§ What you will do:
A line qualifies if it holds the string "llbracket". Copy every qualifying line from the records.

* * *

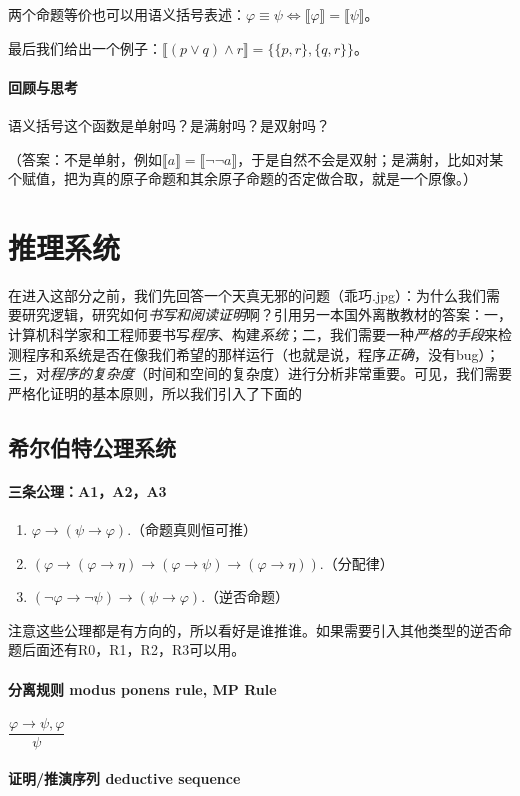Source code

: \documentclass[b5paper,oneside]{ctexbook}
\begin{document}
两个命题等价也可以用语义括号表述：$\varphi\equiv\psi\Leftrightarrow\llbracket\varphi\rrbracket =\llbracket\psi\rrbracket$。

最后我们给出一个例子：$\llbracket (p\lor q)\land r\rrbracket = \{\{p,r\},\{q,r\}\}$。
\paragraph{回顾与思考}语义括号这个函数是单射吗？是满射吗？是双射吗？

（答案：不是单射，例如$\llbracket a\rrbracket =\llbracket \neg\neg a\rrbracket$，于是自然不会是双射；是满射，比如对某个赋值，把为真的原子命题和其余原子命题的否定做合取，就是一个原像。）
\section{推理系统}
在进入这部分之前，我们先回答一个天真无邪的问题（乖巧.jpg）：为什么我们需要研究逻辑，研究如何\emph{书写和阅读证明}啊？引用另一本国外离散教材的答案：一，计算机科学家和工程师要书写\emph{程序}、构建\emph{系统}；二，我们需要一种\emph{严格的手段}来检测程序和系统是否在像我们希望的那样运行（也就是说，程序\textit{正确}，没有bug）；三，对\textit{程序的复杂度}（时间和空间的复杂度）进行分析非常重要。可见，我们需要严格化证明的基本原则，所以我们引入了下面的
\subsection{希尔伯特公理系统}
\paragraph{三条公理：A1，A2，A3}
\begin{enumerate}
\item $\varphi \to (\psi\to\varphi)$.（命题真则恒可推）
\item $(\varphi\to(\varphi\to\eta)\to(\varphi\to\psi)\to(\varphi\to\eta))$.（分配律）
\item $(\neg\varphi\to\neg\psi)\to(\psi\to\varphi)$.（逆否命题）
\end{enumerate}

注意这些公理都是有方向的，所以看好是谁推谁。如果需要引入其他类型的逆否命题后面还有R0，R1，R2，R3可以用。
\paragraph{分离规则 modus ponens rule, MP Rule}$\dfrac{\varphi\to\psi ,\varphi}{\psi}$
\paragraph{证明/推演序列 deductive sequence}\label{dedseq}
\end{document}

* * *

§ Result of this task:
两个命题等价也可以用语义括号表述：$\varphi\equiv\psi\Leftrightarrow\llbracket\varphi\rrbracket =\llbracket\psi\rrbracket$。
最后我们给出一个例子：$\llbracket (p\lor q)\land r\rrbracket = \{\{p,r\},\{q,r\}\}$。
（答案：不是单射，例如$\llbracket a\rrbracket =\llbracket \neg\neg a\rrbracket$，于是自然不会是双射；是满射，比如对某个赋值，把为真的原子命题和其余原子命题的否定做合取，就是一个原像。）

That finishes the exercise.